Global investment firms Carlyle (NASDAQ: CG) and KKR (NYSE: KKR) announced that one or more strategic partnerships comprised of funds and accounts managed by Carlyle and KKR’s respective credit businesses have agreed to purchase an approximately $10.1 billion portfolio of prime student loans from Discover Financial Services (NYSE: DFS).

“This acquisition highlights Carlyle’s proven expertise in private student loans and asset-backed finance, demonstrating our Global Credit business’s ability to provide scaled, tailored solutions to meet our clients’ dynamic needs,” said Akhil Bansal, Head of Credit Strategic Solutions at Carlyle. “As the lending space evolves, we believe private markets are well-positioned to offer financial institutions increased flexibility amidst this transformation.”

“We are pleased to leverage our scale, deep experience in ABF investing and capital markets capabilities to be a capital solutions provider of choice to financial institutions that are focusing on optimizing their balance sheets,” said RJ Madden, a Managing Director at KKR. “This transaction demonstrates the value that scaled private lenders can bring to key areas of the economy as the priorities of traditional lenders continue to evolve.”

“We’re very pleased to consummate this transaction with two outstanding strategic partners in Carlyle and KKR,” said Dan Capozzi, Executive Vice President and President of Consumer Banking at Discover. “This agreement represents an important milestone in our journey to simplify our operations and business mix.”

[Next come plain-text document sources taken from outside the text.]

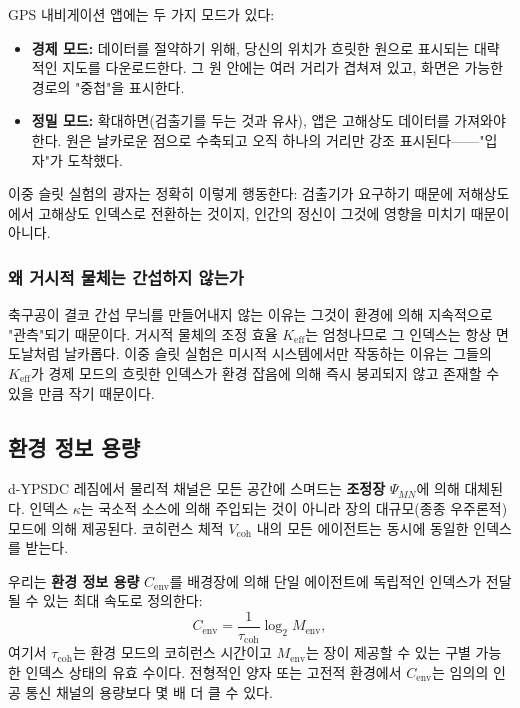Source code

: \documentclass[12pt,a4paper]{article}
\begin{document}
	GPS 내비게이션 앱에는 두 가지 모드가 있다:
	\begin{itemize}
		\item \textbf{경제 모드:} 데이터를 절약하기 위해, 당신의 위치가 흐릿한 원으로 표시되는 대략적인 지도를 다운로드한다. 그 원 안에는 여러 거리가 겹쳐져 있고, 화면은 가능한 경로의 "중첩"을 표시한다.
		\item \textbf{정밀 모드:} 확대하면(검출기를 두는 것과 유사), 앱은 고해상도 데이터를 가져와야 한다. 원은 날카로운 점으로 수축되고 오직 하나의 거리만 강조 표시된다——"입자"가 도착했다.
	\end{itemize}
	이중 슬릿 실험의 광자는 정확히 이렇게 행동한다: 검출기가 요구하기 때문에 저해상도에서 고해상도 인덱스로 전환하는 것이지, 인간의 정신이 그것에 영향을 미치기 때문이 아니다.
	
	\subsubsection{왜 거시적 물체는 간섭하지 않는가}
	
	축구공이 결코 간섭 무늬를 만들어내지 않는 이유는 그것이 환경에 의해 지속적으로 "관측"되기 때문이다. 거시적 물체의 조정 효율 $K_{\mathrm{eff}}$는 엄청나므로 그 인덱스는 항상 면도날처럼 날카롭다. 이중 슬릿 실험은 미시적 시스템에서만 작동하는 이유는 그들의 $K_{\mathrm{eff}}$가 경제 모드의 흐릿한 인덱스가 환경 잡음에 의해 즉시 붕괴되지 않고 존재할 수 있을 만큼 작기 때문이다.
	
	\subsection{환경 정보 용량}
	\label{subsec:env-capacity}
	
	d-YPSDC 레짐에서 물리적 채널은 모든 공간에 스며드는 \textbf{조정장} $\Psi_{MN}$에 의해 대체된다. 인덱스 $\kappa$는 국소적 소스에 의해 주입되는 것이 아니라 장의 대규모(종종 우주론적) 모드에 의해 제공된다. 코히런스 체적 $V_{\mathrm{coh}}$ 내의 모든 에이전트는 동시에 동일한 인덱스를 받는다.
	
	우리는 \textbf{환경 정보 용량} $C_{\mathrm{env}}$를 배경장에 의해 단일 에이전트에 독립적인 인덱스가 전달될 수 있는 최대 속도로 정의한다:
	\begin{equation}
		C_{\mathrm{env}} = \frac{1}{\tau_{\mathrm{coh}}} \log_2 M_{\mathrm{env}},
		\label{eq:Cenv}
	\end{equation}
	여기서 $\tau_{\mathrm{coh}}$는 환경 모드의 코히런스 시간이고 $M_{\mathrm{env}}$는 장이 제공할 수 있는 구별 가능한 인덱스 상태의 유효 수이다. 전형적인 양자 또는 고전적 환경에서 $C_{\mathrm{env}}$는 임의의 인공 통신 채널의 용량보다 몇 배 더 클 수 있다.
	
\end{document}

Carlyle’s investment in the portfolio was led by its Credit Strategic Solutions (“CSS”) team, a group within its Global Credit business focused on asset-backed investments. The highly experienced team seeks to leverage the knowledge, sourcing, structuring, and breadth of the entire Carlyle investment platform to deliver tailored asset-focused financing solutions to businesses, specialty finance companies, banks, asset managers, and other originators and owners of diversified pools of assets.

KKR’s investment in the portfolio comes primarily from its asset-based finance strategy and other credit vehicles and accounts. KKR has made more than 80 ABF investments globally since 2016 through a combination of portfolio acquisitions, platform investments and structured investments. The firm has approximately $54 billion in ABF assets under management and a team of more than 50 professionals directly involved in the ABF effort globally.

The transaction is expected to close by the end of 2024 subject to customary closing conditions.

KKR Capital Markets and TCG Capital Markets structured and arranged the debt for the transaction. Monogram LLC, a portfolio company of Carlyle, will serve as portfolio manager for the student loan portfolio. Firstmark Services, a subsidiary of Nelnet, Inc. will service the loans in the portfolio. Sidley Austin LLP served as legal advisor to KKR and Carlyle. Paul Hastings LLP also served as a legal advisor to Carlyle and Clifford Chance LLP also served as a legal advisor to KKR. Wells Fargo served as exclusive financial advisor, and Skadden, Arps, Slate, Meagher & Flom LLP served as legal counsel to Discover Financial Services in connection with the transaction.